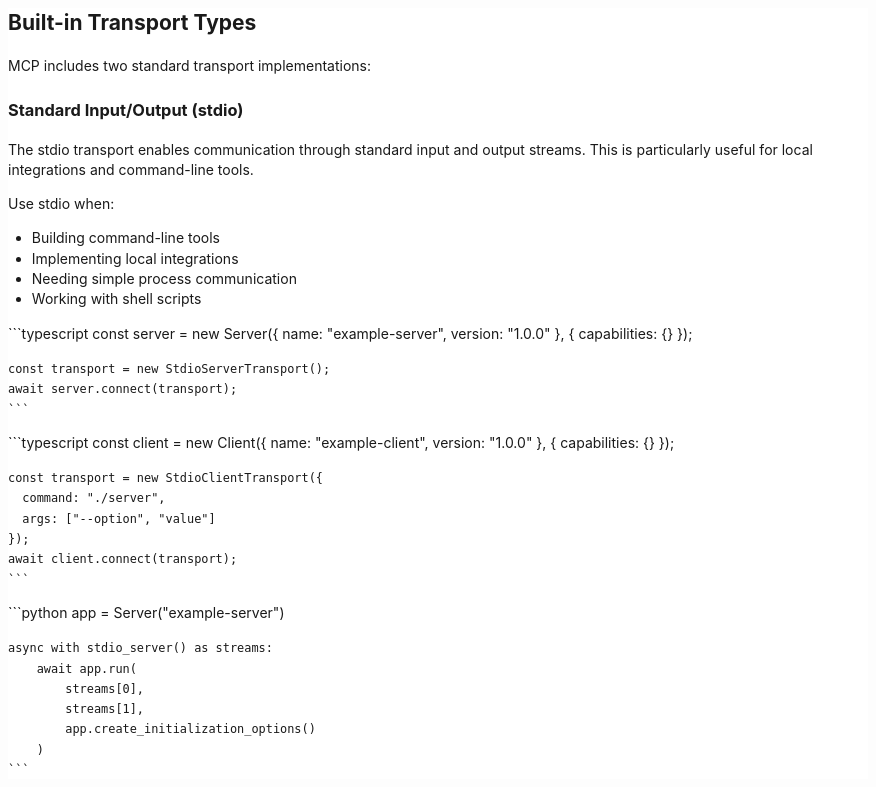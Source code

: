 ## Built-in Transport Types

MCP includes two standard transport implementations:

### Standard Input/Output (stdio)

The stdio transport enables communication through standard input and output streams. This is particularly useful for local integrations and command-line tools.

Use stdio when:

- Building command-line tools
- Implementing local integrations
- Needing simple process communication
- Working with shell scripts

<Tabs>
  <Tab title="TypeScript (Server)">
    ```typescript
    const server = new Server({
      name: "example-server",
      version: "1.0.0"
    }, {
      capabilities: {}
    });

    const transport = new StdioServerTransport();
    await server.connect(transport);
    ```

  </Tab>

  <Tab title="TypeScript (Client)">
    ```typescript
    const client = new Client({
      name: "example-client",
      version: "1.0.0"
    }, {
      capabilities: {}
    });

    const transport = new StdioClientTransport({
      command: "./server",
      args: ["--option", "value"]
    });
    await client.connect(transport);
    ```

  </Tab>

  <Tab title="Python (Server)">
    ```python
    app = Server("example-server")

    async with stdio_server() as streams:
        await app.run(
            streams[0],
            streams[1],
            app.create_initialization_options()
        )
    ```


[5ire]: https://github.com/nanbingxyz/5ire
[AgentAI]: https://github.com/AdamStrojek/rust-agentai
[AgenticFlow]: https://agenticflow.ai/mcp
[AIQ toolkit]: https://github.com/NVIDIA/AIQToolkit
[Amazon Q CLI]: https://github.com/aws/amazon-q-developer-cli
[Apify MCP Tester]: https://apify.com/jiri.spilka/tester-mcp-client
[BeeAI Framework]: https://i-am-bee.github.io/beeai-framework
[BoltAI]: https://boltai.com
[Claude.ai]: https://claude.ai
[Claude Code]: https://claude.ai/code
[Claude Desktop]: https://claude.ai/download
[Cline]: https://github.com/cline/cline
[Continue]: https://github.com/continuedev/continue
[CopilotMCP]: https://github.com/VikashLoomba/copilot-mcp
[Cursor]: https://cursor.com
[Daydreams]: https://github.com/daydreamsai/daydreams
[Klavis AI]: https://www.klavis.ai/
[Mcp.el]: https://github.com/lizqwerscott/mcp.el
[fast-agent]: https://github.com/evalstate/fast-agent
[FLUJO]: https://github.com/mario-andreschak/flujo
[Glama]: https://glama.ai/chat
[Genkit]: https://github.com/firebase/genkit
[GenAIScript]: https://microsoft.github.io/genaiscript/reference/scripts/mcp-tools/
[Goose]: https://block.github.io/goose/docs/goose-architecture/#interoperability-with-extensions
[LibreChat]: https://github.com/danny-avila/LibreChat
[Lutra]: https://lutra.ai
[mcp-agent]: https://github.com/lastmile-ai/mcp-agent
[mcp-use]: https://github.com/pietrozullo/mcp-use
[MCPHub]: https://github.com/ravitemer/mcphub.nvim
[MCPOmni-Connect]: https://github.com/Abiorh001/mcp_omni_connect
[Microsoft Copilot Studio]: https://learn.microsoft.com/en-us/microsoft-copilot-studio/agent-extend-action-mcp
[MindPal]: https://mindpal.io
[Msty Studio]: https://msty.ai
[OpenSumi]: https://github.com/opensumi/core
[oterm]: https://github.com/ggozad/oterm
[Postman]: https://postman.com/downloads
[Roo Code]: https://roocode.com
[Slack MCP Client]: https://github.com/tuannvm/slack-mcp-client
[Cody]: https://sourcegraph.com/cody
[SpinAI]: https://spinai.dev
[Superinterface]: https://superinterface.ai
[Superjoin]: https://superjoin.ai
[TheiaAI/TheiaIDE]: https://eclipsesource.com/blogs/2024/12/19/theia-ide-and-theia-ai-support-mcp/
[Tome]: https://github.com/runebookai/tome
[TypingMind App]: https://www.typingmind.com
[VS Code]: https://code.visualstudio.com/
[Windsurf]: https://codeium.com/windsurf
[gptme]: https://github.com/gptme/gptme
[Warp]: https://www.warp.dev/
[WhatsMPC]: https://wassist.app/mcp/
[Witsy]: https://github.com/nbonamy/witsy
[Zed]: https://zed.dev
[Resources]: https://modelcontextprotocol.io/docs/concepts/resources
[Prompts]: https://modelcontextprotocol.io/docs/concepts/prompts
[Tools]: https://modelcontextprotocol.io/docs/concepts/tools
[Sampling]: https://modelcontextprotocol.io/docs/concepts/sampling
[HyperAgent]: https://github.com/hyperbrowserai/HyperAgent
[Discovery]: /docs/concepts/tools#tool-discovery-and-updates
---
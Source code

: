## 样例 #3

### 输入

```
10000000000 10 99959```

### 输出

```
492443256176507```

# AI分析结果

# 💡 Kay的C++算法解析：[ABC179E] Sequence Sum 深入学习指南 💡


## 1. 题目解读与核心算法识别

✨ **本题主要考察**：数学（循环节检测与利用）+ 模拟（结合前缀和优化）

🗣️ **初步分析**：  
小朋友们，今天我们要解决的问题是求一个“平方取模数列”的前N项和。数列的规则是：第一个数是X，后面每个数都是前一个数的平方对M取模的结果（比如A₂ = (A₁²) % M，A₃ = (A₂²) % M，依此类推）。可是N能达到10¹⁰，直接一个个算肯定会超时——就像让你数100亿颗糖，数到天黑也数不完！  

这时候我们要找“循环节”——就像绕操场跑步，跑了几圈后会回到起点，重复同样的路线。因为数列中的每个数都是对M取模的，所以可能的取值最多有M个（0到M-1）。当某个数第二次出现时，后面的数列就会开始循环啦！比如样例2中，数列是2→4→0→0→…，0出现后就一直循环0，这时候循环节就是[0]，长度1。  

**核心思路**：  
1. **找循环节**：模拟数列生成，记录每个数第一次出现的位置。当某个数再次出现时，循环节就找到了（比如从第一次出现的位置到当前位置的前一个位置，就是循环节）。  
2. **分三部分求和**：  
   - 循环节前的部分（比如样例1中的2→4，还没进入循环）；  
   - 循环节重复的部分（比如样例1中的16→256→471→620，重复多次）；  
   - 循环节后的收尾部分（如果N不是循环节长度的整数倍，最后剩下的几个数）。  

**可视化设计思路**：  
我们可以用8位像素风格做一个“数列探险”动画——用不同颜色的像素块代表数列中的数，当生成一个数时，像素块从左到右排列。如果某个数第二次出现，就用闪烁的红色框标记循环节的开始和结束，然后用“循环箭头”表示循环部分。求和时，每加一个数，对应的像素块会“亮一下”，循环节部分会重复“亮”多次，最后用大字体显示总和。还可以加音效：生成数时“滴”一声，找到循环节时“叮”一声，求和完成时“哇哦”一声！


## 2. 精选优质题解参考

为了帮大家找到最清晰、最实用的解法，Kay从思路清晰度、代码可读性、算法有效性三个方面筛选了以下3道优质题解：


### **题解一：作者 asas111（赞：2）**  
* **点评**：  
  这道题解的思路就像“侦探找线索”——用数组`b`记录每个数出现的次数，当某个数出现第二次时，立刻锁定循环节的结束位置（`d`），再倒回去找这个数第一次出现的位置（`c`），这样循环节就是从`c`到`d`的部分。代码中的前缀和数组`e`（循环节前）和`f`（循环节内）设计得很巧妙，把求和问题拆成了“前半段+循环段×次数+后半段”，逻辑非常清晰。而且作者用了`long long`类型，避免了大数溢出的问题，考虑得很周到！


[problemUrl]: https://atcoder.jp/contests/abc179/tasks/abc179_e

» Exercise brief:
What you give back should be exactly the lines of the data above from the line with "[mcp-agent]: https://github.com/lastmile-ai/mcp-agent" through the line with "[MindPal]: https://mindpal.io", both of those included, and nothing more.

» Answer for the task:
[mcp-agent]: https://github.com/lastmile-ai/mcp-agent
[mcp-use]: https://github.com/pietrozullo/mcp-use
[MCPHub]: https://github.com/ravitemer/mcphub.nvim
[MCPOmni-Connect]: https://github.com/Abiorh001/mcp_omni_connect
[Microsoft Copilot Studio]: https://learn.microsoft.com/en-us/microsoft-copilot-studio/agent-extend-action-mcp
[MindPal]: https://mindpal.io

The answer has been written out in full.